▸ Work order
Which lines of the data contain the string "category"? Show each of them.

(Dataset entries)
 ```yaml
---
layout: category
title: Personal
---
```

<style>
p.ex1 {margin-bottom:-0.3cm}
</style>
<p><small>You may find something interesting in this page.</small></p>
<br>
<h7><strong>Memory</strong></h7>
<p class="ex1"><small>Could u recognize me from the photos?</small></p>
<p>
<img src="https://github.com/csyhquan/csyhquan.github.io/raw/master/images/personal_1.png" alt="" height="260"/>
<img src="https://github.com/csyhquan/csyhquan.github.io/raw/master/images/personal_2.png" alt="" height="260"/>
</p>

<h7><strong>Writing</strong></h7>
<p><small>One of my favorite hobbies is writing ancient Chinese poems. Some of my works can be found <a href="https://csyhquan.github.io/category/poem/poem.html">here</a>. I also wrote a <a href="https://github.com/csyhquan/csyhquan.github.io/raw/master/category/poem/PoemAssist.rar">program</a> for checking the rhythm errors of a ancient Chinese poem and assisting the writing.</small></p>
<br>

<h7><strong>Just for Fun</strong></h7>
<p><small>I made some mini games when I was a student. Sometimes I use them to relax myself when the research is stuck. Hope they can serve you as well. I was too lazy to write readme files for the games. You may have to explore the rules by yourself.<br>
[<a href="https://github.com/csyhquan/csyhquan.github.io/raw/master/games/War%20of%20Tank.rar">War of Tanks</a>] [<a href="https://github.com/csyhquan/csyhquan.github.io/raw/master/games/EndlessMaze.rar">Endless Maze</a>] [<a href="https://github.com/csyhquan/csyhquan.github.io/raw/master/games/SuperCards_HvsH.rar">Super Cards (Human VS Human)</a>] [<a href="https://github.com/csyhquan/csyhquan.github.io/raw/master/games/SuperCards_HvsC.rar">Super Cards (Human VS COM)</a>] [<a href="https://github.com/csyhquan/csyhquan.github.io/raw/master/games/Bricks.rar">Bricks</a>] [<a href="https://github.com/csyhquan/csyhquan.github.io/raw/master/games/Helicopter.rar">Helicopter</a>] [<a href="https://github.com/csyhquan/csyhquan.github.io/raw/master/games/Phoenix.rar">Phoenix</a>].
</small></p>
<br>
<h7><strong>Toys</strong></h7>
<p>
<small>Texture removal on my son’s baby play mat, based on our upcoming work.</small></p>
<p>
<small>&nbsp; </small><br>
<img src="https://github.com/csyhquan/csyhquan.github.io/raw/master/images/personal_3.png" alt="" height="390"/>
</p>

▸ Reply
layout: category
<p><small>One of my favorite hobbies is writing ancient Chinese poems. Some of my works can be found <a href="https://csyhquan.github.io/category/poem/poem.html">here</a>. I also wrote a <a href="https://github.com/csyhquan/csyhquan.github.io/raw/master/category/poem/PoemAssist.rar">program</a> for checking the rhythm errors of a ancient Chinese poem and assisting the writing.</small></p>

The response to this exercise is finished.